(Rendered images with source text)
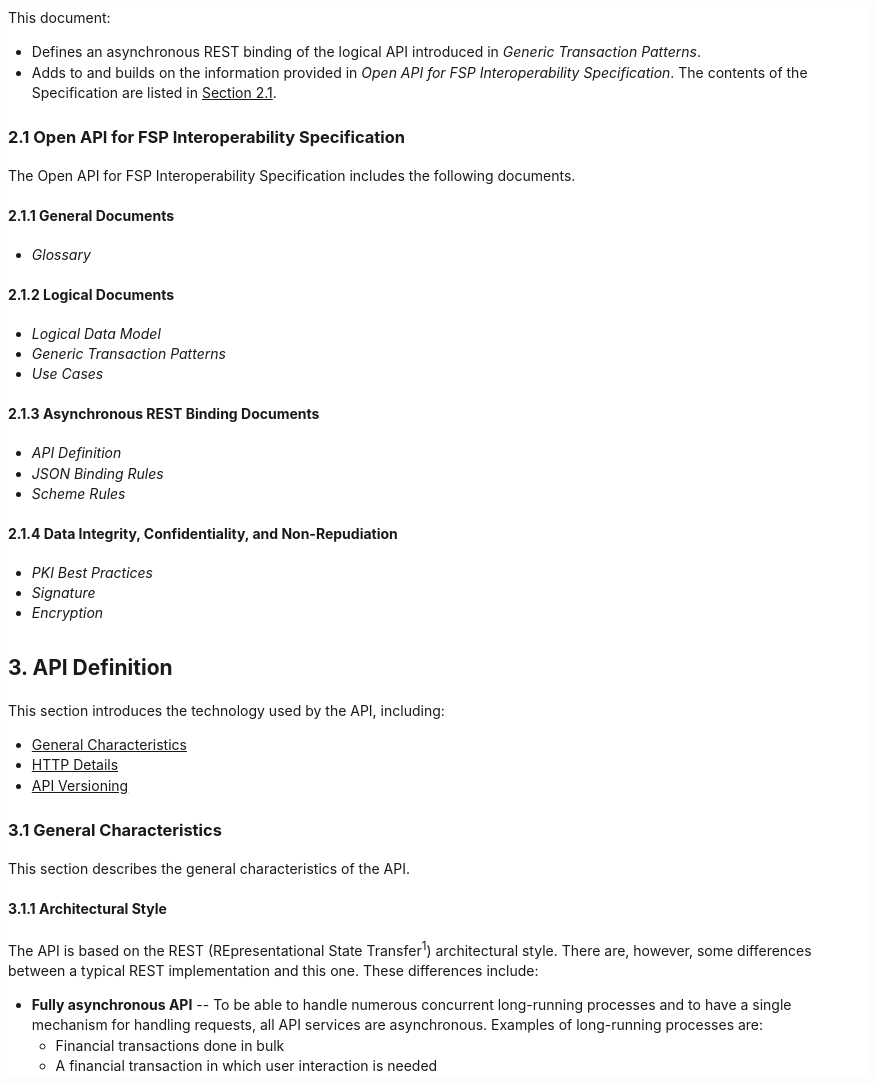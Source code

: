 This document:

- Defines an asynchronous REST binding of the logical API introduced in _Generic Transaction Patterns_.
- Adds to and builds on the information provided in _Open API for FSP Interoperability Specification_. The contents of the Specification are listed in [Section 2.1](#21-open-api-for-fsp-interoperability-specification).

### 2.1 Open API for FSP Interoperability Specification

The Open API for FSP Interoperability Specification includes the following documents.

#### 2.1.1 General Documents

- _Glossary_

#### 2.1.2 Logical Documents

- _Logical Data Model_
- _Generic Transaction Patterns_
- _Use Cases_

#### 2.1.3 Asynchronous REST Binding Documents

- _API Definition_
- _JSON Binding Rules_
- _Scheme Rules_

#### 2.1.4 Data Integrity, Confidentiality, and Non-Repudiation

- _PKI Best Practices_
- _Signature_
- _Encryption_

## 3. API Definition

This section introduces the technology used by the API, including:

- [General Characteristics](#31-general-characteristics)
- [HTTP Details](#32-http-details)
- [API Versioning](#33-api-versioning)

### 3.1 General Characteristics

This section describes the general characteristics of the API.

#### 3.1.1 Architectural Style

The API is based on the REST (REpresentational State Transfer<sup>1</sup>) architectural style. There are, however, some differences between a typical REST implementation and this one. These differences include:

- **Fully asynchronous API** -- To be able to handle numerous concurrent long-running processes and to have a single mechanism for handling requests, all API services are asynchronous. Examples of long-running processes are:
  - Financial transactions done in bulk
  - A financial transaction in which user interaction is needed
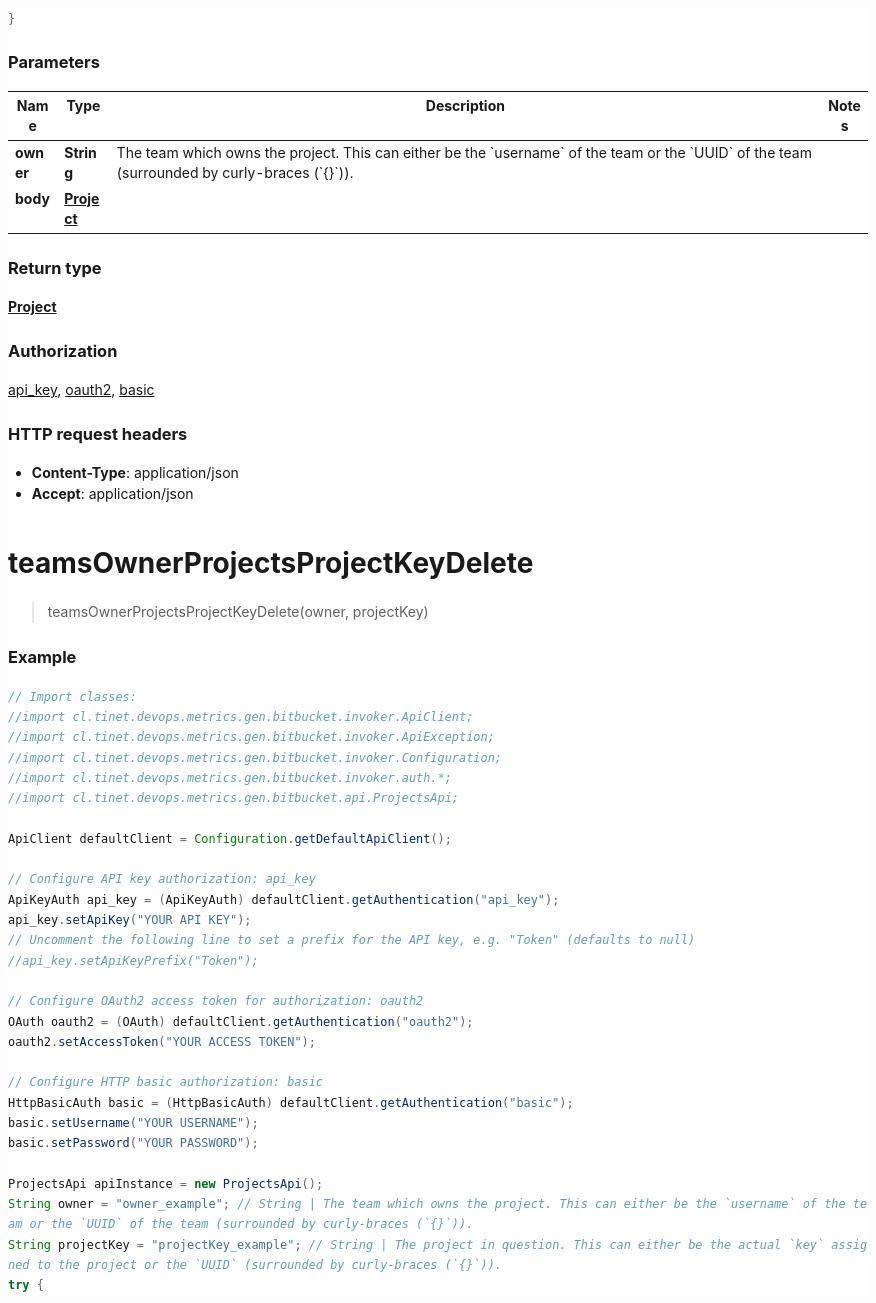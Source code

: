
 ```java
}
```

### Parameters

Name | Type | Description  | Notes
------------- | ------------- | ------------- | -------------
 **owner** | **String**| The team which owns the project. This can either be the &#x60;username&#x60; of the team or the &#x60;UUID&#x60; of the team (surrounded by curly-braces (&#x60;{}&#x60;)).  |
 **body** | [**Project**](Project.md)|  |

### Return type

[**Project**](Project.md)

### Authorization

[api_key](../README.md#api_key), [oauth2](../README.md#oauth2), [basic](../README.md#basic)

### HTTP request headers

 - **Content-Type**: application/json
 - **Accept**: application/json

<a name="teamsOwnerProjectsProjectKeyDelete"></a>
# **teamsOwnerProjectsProjectKeyDelete**
> teamsOwnerProjectsProjectKeyDelete(owner, projectKey)





### Example
```java
// Import classes:
//import cl.tinet.devops.metrics.gen.bitbucket.invoker.ApiClient;
//import cl.tinet.devops.metrics.gen.bitbucket.invoker.ApiException;
//import cl.tinet.devops.metrics.gen.bitbucket.invoker.Configuration;
//import cl.tinet.devops.metrics.gen.bitbucket.invoker.auth.*;
//import cl.tinet.devops.metrics.gen.bitbucket.api.ProjectsApi;

ApiClient defaultClient = Configuration.getDefaultApiClient();

// Configure API key authorization: api_key
ApiKeyAuth api_key = (ApiKeyAuth) defaultClient.getAuthentication("api_key");
api_key.setApiKey("YOUR API KEY");
// Uncomment the following line to set a prefix for the API key, e.g. "Token" (defaults to null)
//api_key.setApiKeyPrefix("Token");

// Configure OAuth2 access token for authorization: oauth2
OAuth oauth2 = (OAuth) defaultClient.getAuthentication("oauth2");
oauth2.setAccessToken("YOUR ACCESS TOKEN");

// Configure HTTP basic authorization: basic
HttpBasicAuth basic = (HttpBasicAuth) defaultClient.getAuthentication("basic");
basic.setUsername("YOUR USERNAME");
basic.setPassword("YOUR PASSWORD");

ProjectsApi apiInstance = new ProjectsApi();
String owner = "owner_example"; // String | The team which owns the project. This can either be the `username` of the team or the `UUID` of the team (surrounded by curly-braces (`{}`)). 
String projectKey = "projectKey_example"; // String | The project in question. This can either be the actual `key` assigned to the project or the `UUID` (surrounded by curly-braces (`{}`)). 
try {
```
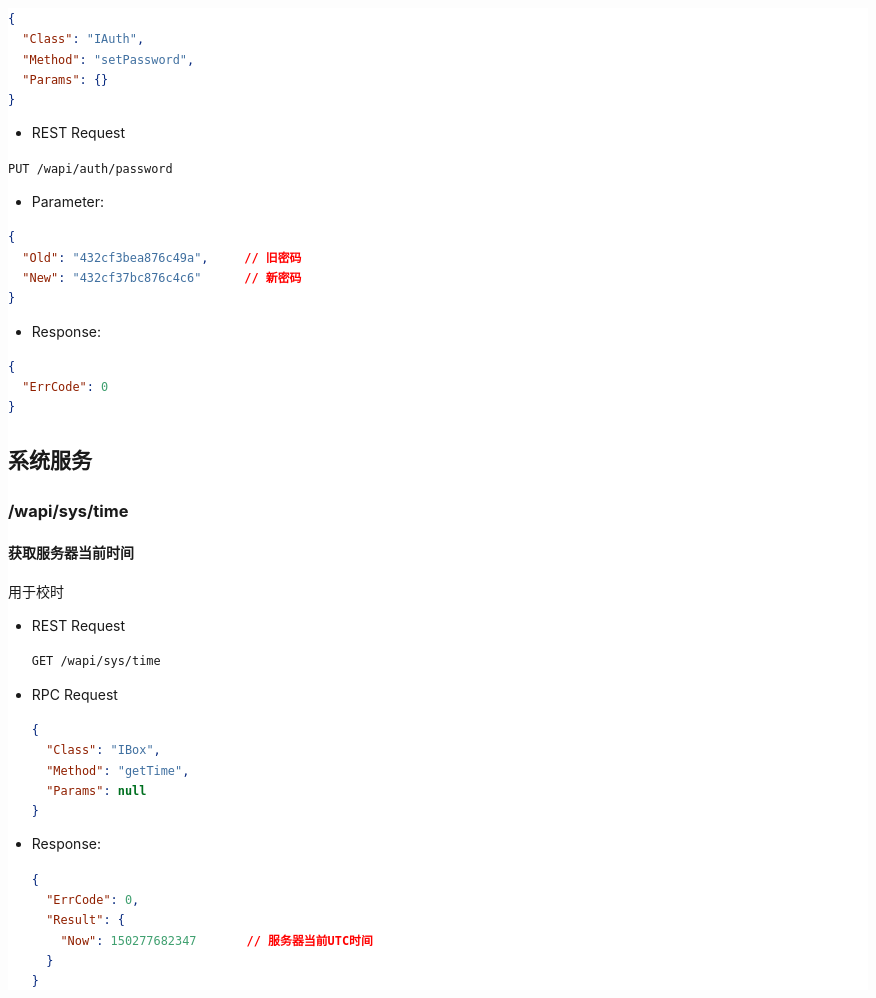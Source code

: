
 ```json
{
  "Class": "IAuth",
  "Method": "setPassword",
  "Params": {}
}
```

- REST Request

```http
PUT /wapi/auth/password
```

- Parameter: 

```json
{
  "Old": "432cf3bea876c49a",     // 旧密码
  "New": "432cf37bc876c4c6"      // 新密码
}
```

- Response:

```json
{
  "ErrCode": 0
}
```

## 系统服务

### /wapi/sys/time

#### 获取服务器当前时间

用于校时

- REST Request
  ```http
  GET /wapi/sys/time
  ```

- RPC Request

  ```json
  {
    "Class": "IBox",
    "Method": "getTime",
    "Params": null
  }
  ```

- Response:

  ```json
  {
    "ErrCode": 0,
    "Result": {
      "Now": 150277682347		// 服务器当前UTC时间
    }
  }
  ```
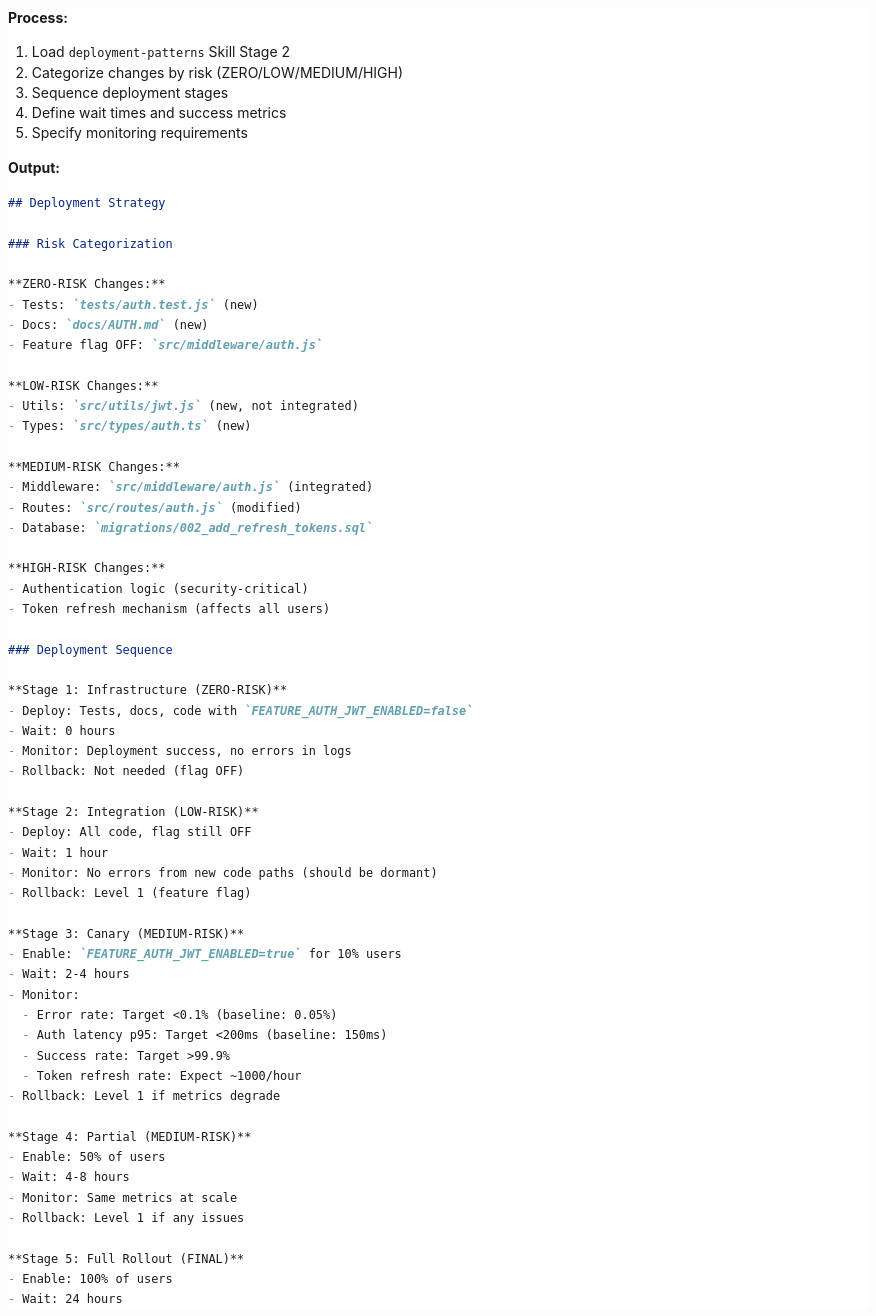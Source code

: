 **Process:**
1. Load `deployment-patterns` Skill Stage 2
2. Categorize changes by risk (ZERO/LOW/MEDIUM/HIGH)
3. Sequence deployment stages
4. Define wait times and success metrics
5. Specify monitoring requirements

**Output:**
```markdown
## Deployment Strategy

### Risk Categorization

**ZERO-RISK Changes:**
- Tests: `tests/auth.test.js` (new)
- Docs: `docs/AUTH.md` (new)
- Feature flag OFF: `src/middleware/auth.js`

**LOW-RISK Changes:**
- Utils: `src/utils/jwt.js` (new, not integrated)
- Types: `src/types/auth.ts` (new)

**MEDIUM-RISK Changes:**
- Middleware: `src/middleware/auth.js` (integrated)
- Routes: `src/routes/auth.js` (modified)
- Database: `migrations/002_add_refresh_tokens.sql`

**HIGH-RISK Changes:**
- Authentication logic (security-critical)
- Token refresh mechanism (affects all users)

### Deployment Sequence

**Stage 1: Infrastructure (ZERO-RISK)**
- Deploy: Tests, docs, code with `FEATURE_AUTH_JWT_ENABLED=false`
- Wait: 0 hours
- Monitor: Deployment success, no errors in logs
- Rollback: Not needed (flag OFF)

**Stage 2: Integration (LOW-RISK)**
- Deploy: All code, flag still OFF
- Wait: 1 hour
- Monitor: No errors from new code paths (should be dormant)
- Rollback: Level 1 (feature flag)

**Stage 3: Canary (MEDIUM-RISK)**
- Enable: `FEATURE_AUTH_JWT_ENABLED=true` for 10% users
- Wait: 2-4 hours
- Monitor:
  - Error rate: Target <0.1% (baseline: 0.05%)
  - Auth latency p95: Target <200ms (baseline: 150ms)
  - Success rate: Target >99.9%
  - Token refresh rate: Expect ~1000/hour
- Rollback: Level 1 if metrics degrade

**Stage 4: Partial (MEDIUM-RISK)**
- Enable: 50% of users
- Wait: 4-8 hours
- Monitor: Same metrics at scale
- Rollback: Level 1 if any issues

**Stage 5: Full Rollout (FINAL)**
- Enable: 100% of users
- Wait: 24 hours
```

What you will do:
In how many lines of the records does the word "Target" appear? Give the number alone.

Result:
3